Premetto che io sono un super fan del regista, Michael Mann (per me nel ristrettissimo gotha dei migliori registi al mondo), per cui sono andato al cinema per gustarmi il nuovo film di Mann, più che per vedere un film sull'automobilismo o la biografia attendibile di Enzo Ferrari. Il film mi è piaciuto molto e l'ho trovato prettamente manniano: come quasi tutti gli altri titoli del regista, racconta la storia e le difficoltà di un uomo che è prima di tutto un professionista, e la cui professionalità trattiene e in un certo senso nasconde la sua umanità (Ferrari ha imparato a gestire il dolore per la scomparsa dei suoi piloti dopo la morte di Campari e Borzacchini, bel riferimento storico); solo nel conforto di un contesto privato e sicuro i protagonisti manniani si lasciano andare di più alle emozioni. Quindi, un grande protagonista le cui gioie non sono mai piene e sono sempre terribili (emblematico quel che accade nella Mille Miglia del 1957, attorno alla quale ruota il film), raccontato in un contesto storico accurato ma prendendosi varie (e dovute) libertà per quanto riguarda il contesto privato (sono comunque belle le due figure femminili che si muovono attorno a Enzo).

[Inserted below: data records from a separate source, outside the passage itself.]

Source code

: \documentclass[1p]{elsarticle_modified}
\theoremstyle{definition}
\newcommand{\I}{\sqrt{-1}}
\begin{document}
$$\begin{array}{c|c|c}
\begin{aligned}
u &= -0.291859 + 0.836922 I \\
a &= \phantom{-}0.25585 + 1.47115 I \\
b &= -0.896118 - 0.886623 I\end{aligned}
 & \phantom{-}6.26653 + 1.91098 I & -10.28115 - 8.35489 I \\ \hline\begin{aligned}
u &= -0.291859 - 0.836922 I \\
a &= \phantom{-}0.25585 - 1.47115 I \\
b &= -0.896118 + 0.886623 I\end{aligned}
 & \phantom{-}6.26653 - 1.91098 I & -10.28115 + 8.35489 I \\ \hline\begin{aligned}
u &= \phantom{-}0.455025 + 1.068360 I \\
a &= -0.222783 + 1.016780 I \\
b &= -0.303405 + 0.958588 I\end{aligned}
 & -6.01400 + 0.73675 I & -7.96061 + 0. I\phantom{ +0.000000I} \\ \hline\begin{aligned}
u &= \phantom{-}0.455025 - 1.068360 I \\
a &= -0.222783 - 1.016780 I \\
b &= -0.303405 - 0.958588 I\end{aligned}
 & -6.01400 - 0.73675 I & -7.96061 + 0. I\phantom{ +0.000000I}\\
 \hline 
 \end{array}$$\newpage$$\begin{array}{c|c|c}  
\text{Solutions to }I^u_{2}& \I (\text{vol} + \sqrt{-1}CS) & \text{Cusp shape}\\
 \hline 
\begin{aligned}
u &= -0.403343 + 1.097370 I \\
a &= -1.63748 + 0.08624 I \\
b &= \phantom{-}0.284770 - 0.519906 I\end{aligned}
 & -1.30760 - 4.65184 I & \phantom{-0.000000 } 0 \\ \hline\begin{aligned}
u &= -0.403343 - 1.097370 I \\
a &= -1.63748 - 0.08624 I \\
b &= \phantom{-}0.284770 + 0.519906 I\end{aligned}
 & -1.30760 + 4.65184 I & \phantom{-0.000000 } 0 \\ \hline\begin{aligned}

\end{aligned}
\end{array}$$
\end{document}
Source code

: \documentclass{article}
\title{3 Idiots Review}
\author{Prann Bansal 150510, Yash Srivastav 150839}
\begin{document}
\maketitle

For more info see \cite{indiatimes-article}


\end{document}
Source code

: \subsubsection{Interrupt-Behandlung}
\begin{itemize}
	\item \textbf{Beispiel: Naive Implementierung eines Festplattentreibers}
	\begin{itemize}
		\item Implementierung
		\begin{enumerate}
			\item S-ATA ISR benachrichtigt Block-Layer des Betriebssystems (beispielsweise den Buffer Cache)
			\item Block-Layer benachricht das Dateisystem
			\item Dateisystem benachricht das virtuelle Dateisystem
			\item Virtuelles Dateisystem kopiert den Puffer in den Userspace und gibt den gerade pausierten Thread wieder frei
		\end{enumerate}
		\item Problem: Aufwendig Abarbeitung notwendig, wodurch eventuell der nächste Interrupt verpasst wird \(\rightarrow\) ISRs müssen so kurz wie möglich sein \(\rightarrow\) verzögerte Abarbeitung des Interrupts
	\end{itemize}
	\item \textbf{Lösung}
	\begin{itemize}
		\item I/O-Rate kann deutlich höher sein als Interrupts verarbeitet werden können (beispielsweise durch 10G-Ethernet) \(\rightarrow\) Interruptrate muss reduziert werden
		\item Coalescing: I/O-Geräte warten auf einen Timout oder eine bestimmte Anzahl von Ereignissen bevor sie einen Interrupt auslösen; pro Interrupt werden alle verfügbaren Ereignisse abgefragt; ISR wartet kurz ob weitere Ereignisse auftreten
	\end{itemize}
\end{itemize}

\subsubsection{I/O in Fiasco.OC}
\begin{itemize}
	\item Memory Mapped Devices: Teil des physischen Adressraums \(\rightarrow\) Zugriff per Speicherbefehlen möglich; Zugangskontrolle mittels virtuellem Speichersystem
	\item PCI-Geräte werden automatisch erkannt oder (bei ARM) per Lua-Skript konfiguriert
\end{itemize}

Tecnicamente molto belle le riprese delle corse.

 

Adam Driver è indubbiamente bravo, ma mi fa strano veder interpretare Enzo Ferrari da un attore più giovane e dalla fisicità piuttosto diversa rispetto a quella della persona che interpreta (Driver è alto e dinoccolato, Ferrari era alto ma corpulento). In ogni caso, alla fine l'interpretazione è convincente.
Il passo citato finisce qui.